Sin embargo, los grandes recursos minerales del país ofrecen un gran potencial para los inversores extranjeros. El sector minero se ha convertido en un importante destino del dinero llegado de fuera, a pesar de contribuir al PIB con menos del 1 %. La abundancia de uranio, grafito, titanio y tierras raras ha atraído a los inversores. En este campo destacan la mina de uranio de Kayerekera, el proyecto de rutilo y grafito de Kasiya y el de niobio de Kanyika. Además, productos agrícolas como la soja, el cacahuete y las nueces de macadamia también tienen un buen potencial de exportación y pueden atraer IED, siempre que las condiciones sean estables.



¿Un repunte?

Las previsiones para los próximos cinco y diez años indican que la situación macroeconómica puede mejorar. Se espera que el crecimiento económico llegue al 4,9 % en 2027 y que la inflación baje hasta el 15 % durante este año. Aunque las reformas fiscales introducidas en la revisión presupuestaria de mitad de año brindan al país la oportunidad de ampliar su base impositiva, también plantean el riesgo de reducir de forma significativa la renta disponible, lo que afectaría a la actividad económica. Sin embargo, la persistente escasez de divisas, las crisis climáticas o el aumento de la presión fiscal si se cumplen las promesas electorales del nuevo Gobierno, pueden limitar el acceso a insumos, frenar el crecimiento económico y la creación de empleo. 

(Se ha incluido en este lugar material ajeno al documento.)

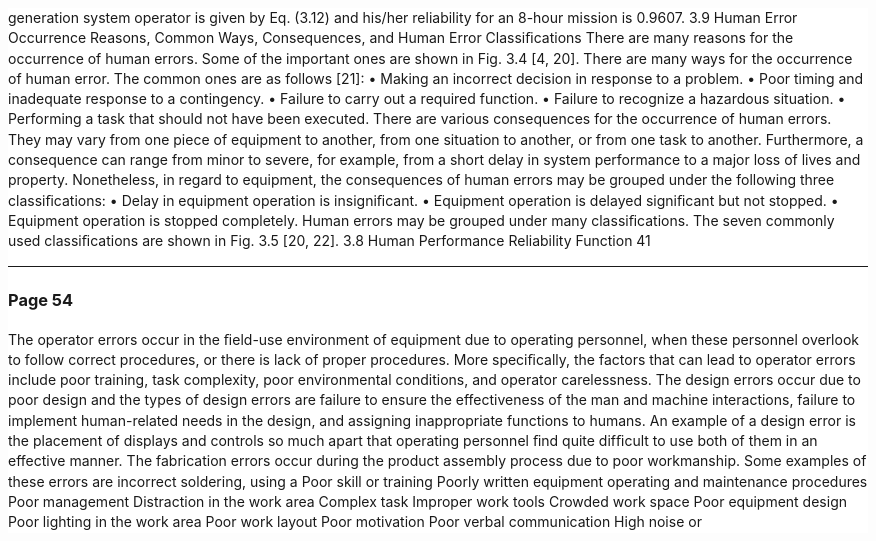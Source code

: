 generation system operator is given by Eq. (3.12) and his/her reliability for an
8-hour mission is 0.9607.
3.9 Human Error Occurrence Reasons, Common Ways,
Consequences, and Human Error Classiﬁcations
There are many reasons for the occurrence of human errors. Some of the important
ones are shown in Fig. 3.4 [4, 20].
There are many ways for the occurrence of human error. The common ones are
as follows [21]:
• Making an incorrect decision in response to a problem.
• Poor timing and inadequate response to a contingency.
• Failure to carry out a required function.
• Failure to recognize a hazardous situation.
• Performing a task that should not have been executed.
There are various consequences for the occurrence of human errors. They may
vary from one piece of equipment to another, from one situation to another, or
from one task to another. Furthermore, a consequence can range from minor to
severe, for example, from a short delay in system performance to a major loss of
lives and property. Nonetheless, in regard to equipment, the consequences of
human errors may be grouped under the following three classiﬁcations:
• Delay in equipment operation is insigniﬁcant.
• Equipment operation is delayed signiﬁcant but not stopped.
• Equipment operation is stopped completely.
Human errors may be grouped under many classiﬁcations. The seven commonly used classiﬁcations are shown in Fig. 3.5 [20, 22].
3.8
Human Performance Reliability Function
41

---


### Page 54

The operator errors occur in the ﬁeld-use environment of equipment due to
operating personnel, when these personnel overlook to follow correct procedures,
or there is lack of proper procedures. More speciﬁcally, the factors that can lead to
operator errors include poor training, task complexity, poor environmental
conditions, and operator carelessness. The design errors occur due to poor design
and the types of design errors are failure to ensure the effectiveness of the man and
machine interactions, failure to implement human-related needs in the design,
and assigning inappropriate functions to humans. An example of a design error is
the placement of displays and controls so much apart that operating personnel ﬁnd
quite difﬁcult to use both of them in an effective manner.
The fabrication errors occur during the product assembly process due to poor
workmanship. Some examples of these errors are incorrect soldering, using a
Poor skill or 
training
Poorly written 
equipment operating and 
maintenance procedures
Poor management
Distraction in the work 
area
Complex task
Improper work tools
Crowded work space
Poor equipment design
Poor lighting in the 
work area
Poor work layout
Poor motivation
Poor verbal 
communication
High noise or 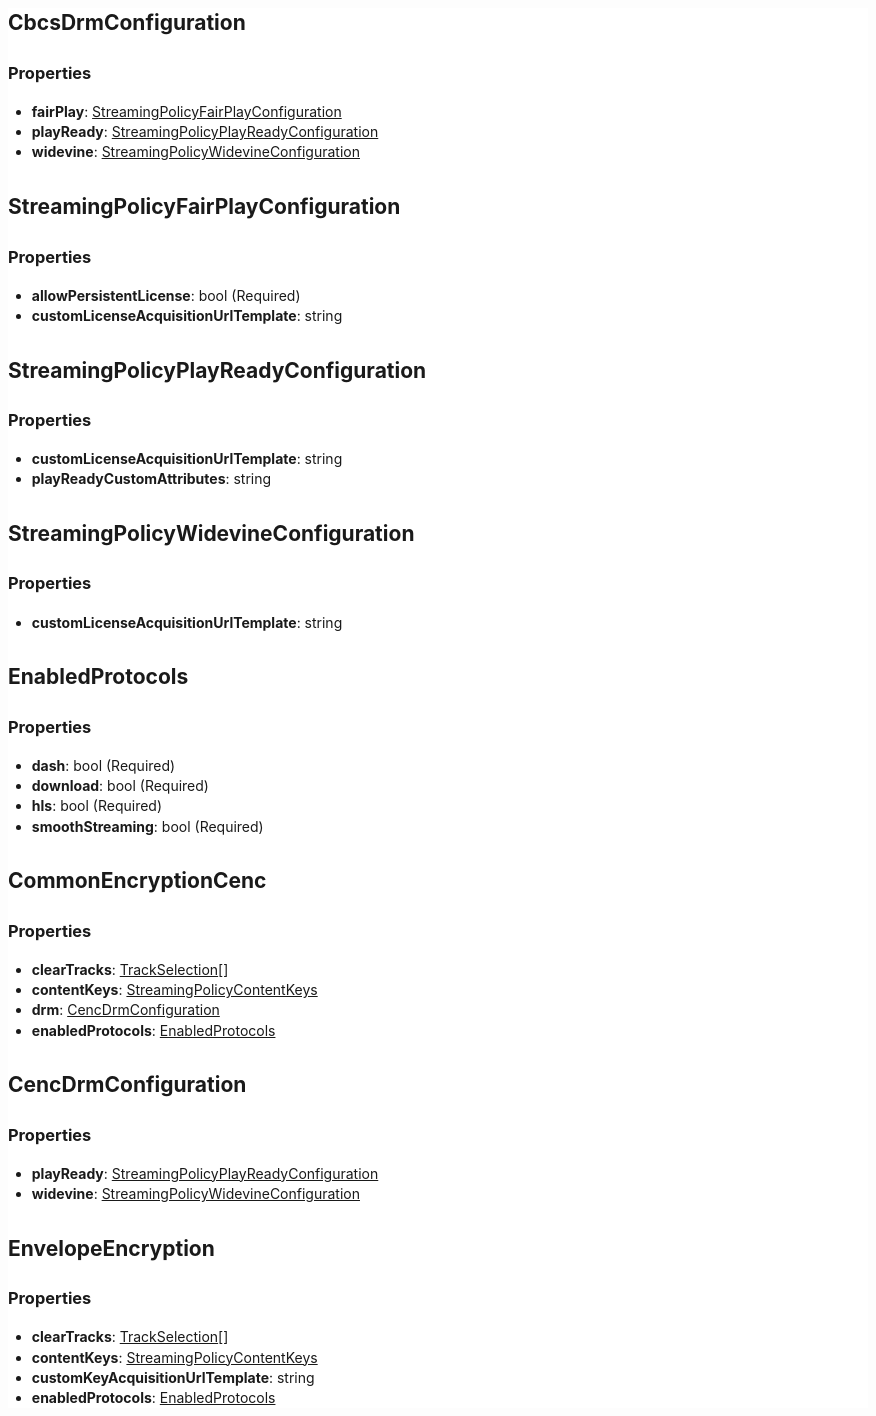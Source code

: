 ## CbcsDrmConfiguration
### Properties
* **fairPlay**: [StreamingPolicyFairPlayConfiguration](#streamingpolicyfairplayconfiguration)
* **playReady**: [StreamingPolicyPlayReadyConfiguration](#streamingpolicyplayreadyconfiguration)
* **widevine**: [StreamingPolicyWidevineConfiguration](#streamingpolicywidevineconfiguration)

## StreamingPolicyFairPlayConfiguration
### Properties
* **allowPersistentLicense**: bool (Required)
* **customLicenseAcquisitionUrlTemplate**: string

## StreamingPolicyPlayReadyConfiguration
### Properties
* **customLicenseAcquisitionUrlTemplate**: string
* **playReadyCustomAttributes**: string

## StreamingPolicyWidevineConfiguration
### Properties
* **customLicenseAcquisitionUrlTemplate**: string

## EnabledProtocols
### Properties
* **dash**: bool (Required)
* **download**: bool (Required)
* **hls**: bool (Required)
* **smoothStreaming**: bool (Required)

## CommonEncryptionCenc
### Properties
* **clearTracks**: [TrackSelection](#trackselection)[]
* **contentKeys**: [StreamingPolicyContentKeys](#streamingpolicycontentkeys)
* **drm**: [CencDrmConfiguration](#cencdrmconfiguration)
* **enabledProtocols**: [EnabledProtocols](#enabledprotocols)

## CencDrmConfiguration
### Properties
* **playReady**: [StreamingPolicyPlayReadyConfiguration](#streamingpolicyplayreadyconfiguration)
* **widevine**: [StreamingPolicyWidevineConfiguration](#streamingpolicywidevineconfiguration)

## EnvelopeEncryption
### Properties
* **clearTracks**: [TrackSelection](#trackselection)[]
* **contentKeys**: [StreamingPolicyContentKeys](#streamingpolicycontentkeys)
* **customKeyAcquisitionUrlTemplate**: string
* **enabledProtocols**: [EnabledProtocols](#enabledprotocols)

Se podría afirmar que las perspectivas económicas de Malaui combinan luces y sombras. Su evolución apunta a una modesta recuperación económica, aunque el logro de los avances pendientes seguirá siendo frágil y dependerá de factores externos como las crisis climáticas o el contexto mundial. La promoción del desarrollo económico debe ir ligada a la inversión en infraestructuras y energía, en la creación de valor añadido y la industrialización de sectores clave. Solo así se podrá fomentar un entorno propicio para la actividad económica que sea atractivo tanto para la IED como para el sector privado.

Malaui es un país dotado de activos, entre los que se incluyen su población joven, sus minerales y un acceso cada vez mayor al comercio regional. Sin embargo, traducir todo ello en crecimiento económico requerirá políticas que pasen de los beneficios a corto plazo a una transformación estructural a largo plazo.